**What is expected**:
Every line from the one containing "Auch diese App" to the one containing "Beim initialen Start der App" in the records below, both included, must be set down exactly, and no other line.

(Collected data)
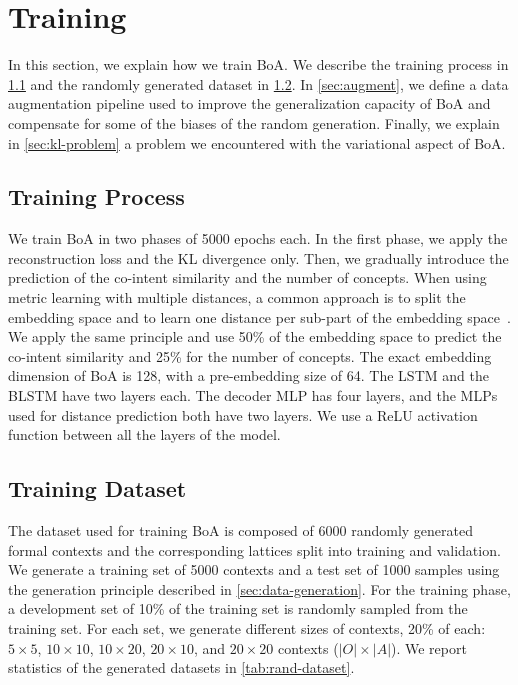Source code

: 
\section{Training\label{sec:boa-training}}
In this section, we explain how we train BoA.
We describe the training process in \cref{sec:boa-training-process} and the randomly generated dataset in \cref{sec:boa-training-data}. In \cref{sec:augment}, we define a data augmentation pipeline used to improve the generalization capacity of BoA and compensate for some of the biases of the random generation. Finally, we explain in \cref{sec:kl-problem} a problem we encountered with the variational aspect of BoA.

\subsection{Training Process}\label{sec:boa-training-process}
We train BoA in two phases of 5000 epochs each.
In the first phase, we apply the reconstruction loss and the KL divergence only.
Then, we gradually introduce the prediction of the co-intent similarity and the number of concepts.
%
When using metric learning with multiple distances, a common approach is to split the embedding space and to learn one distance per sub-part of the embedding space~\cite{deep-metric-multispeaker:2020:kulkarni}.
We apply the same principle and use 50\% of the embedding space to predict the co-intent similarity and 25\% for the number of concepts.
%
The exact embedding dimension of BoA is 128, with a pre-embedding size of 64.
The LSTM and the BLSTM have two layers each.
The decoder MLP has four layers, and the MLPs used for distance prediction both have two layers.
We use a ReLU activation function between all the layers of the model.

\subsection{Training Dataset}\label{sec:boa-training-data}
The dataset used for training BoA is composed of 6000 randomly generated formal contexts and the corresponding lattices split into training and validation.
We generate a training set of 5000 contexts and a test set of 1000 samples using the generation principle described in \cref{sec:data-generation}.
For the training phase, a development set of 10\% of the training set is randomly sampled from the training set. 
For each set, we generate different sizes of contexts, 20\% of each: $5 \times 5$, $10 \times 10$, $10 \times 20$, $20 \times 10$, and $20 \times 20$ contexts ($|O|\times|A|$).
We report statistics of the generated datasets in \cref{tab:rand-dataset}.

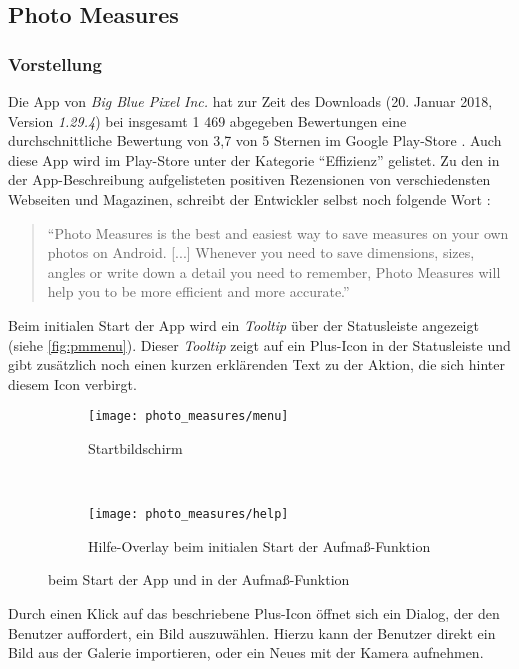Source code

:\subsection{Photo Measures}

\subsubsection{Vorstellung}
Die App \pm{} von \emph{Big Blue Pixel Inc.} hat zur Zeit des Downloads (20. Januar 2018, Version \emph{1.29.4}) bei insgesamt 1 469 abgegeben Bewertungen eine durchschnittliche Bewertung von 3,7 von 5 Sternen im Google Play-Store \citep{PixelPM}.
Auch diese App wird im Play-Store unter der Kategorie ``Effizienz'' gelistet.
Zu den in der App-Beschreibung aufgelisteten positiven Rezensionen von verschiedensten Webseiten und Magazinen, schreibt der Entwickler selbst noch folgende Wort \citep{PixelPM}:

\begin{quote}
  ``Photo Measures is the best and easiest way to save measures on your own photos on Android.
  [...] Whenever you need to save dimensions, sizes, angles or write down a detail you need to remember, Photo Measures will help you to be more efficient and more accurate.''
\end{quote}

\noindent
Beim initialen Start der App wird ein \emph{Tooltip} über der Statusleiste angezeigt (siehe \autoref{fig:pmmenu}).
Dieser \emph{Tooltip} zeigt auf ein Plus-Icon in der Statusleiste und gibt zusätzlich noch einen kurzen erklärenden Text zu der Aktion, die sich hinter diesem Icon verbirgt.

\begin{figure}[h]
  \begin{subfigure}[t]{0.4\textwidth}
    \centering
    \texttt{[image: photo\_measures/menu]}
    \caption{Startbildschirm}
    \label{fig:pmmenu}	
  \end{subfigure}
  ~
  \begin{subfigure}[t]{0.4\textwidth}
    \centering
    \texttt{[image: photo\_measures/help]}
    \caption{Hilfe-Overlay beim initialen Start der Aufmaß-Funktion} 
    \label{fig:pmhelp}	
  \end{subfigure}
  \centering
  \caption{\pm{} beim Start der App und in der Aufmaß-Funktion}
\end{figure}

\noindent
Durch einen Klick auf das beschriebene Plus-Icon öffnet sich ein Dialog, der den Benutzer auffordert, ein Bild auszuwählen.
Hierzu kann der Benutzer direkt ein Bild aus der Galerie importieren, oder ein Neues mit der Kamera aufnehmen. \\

**Finished exercise**:
Auch diese App wird im Play-Store unter der Kategorie ``Effizienz'' gelistet.
Zu den in der App-Beschreibung aufgelisteten positiven Rezensionen von verschiedensten Webseiten und Magazinen, schreibt der Entwickler selbst noch folgende Wort \citep{PixelPM}:

\begin{quote}
  ``Photo Measures is the best and easiest way to save measures on your own photos on Android.
  [...] Whenever you need to save dimensions, sizes, angles or write down a detail you need to remember, Photo Measures will help you to be more efficient and more accurate.''
\end{quote}

\noindent
Beim initialen Start der App wird ein \emph{Tooltip} über der Statusleiste angezeigt (siehe \autoref{fig:pmmenu}).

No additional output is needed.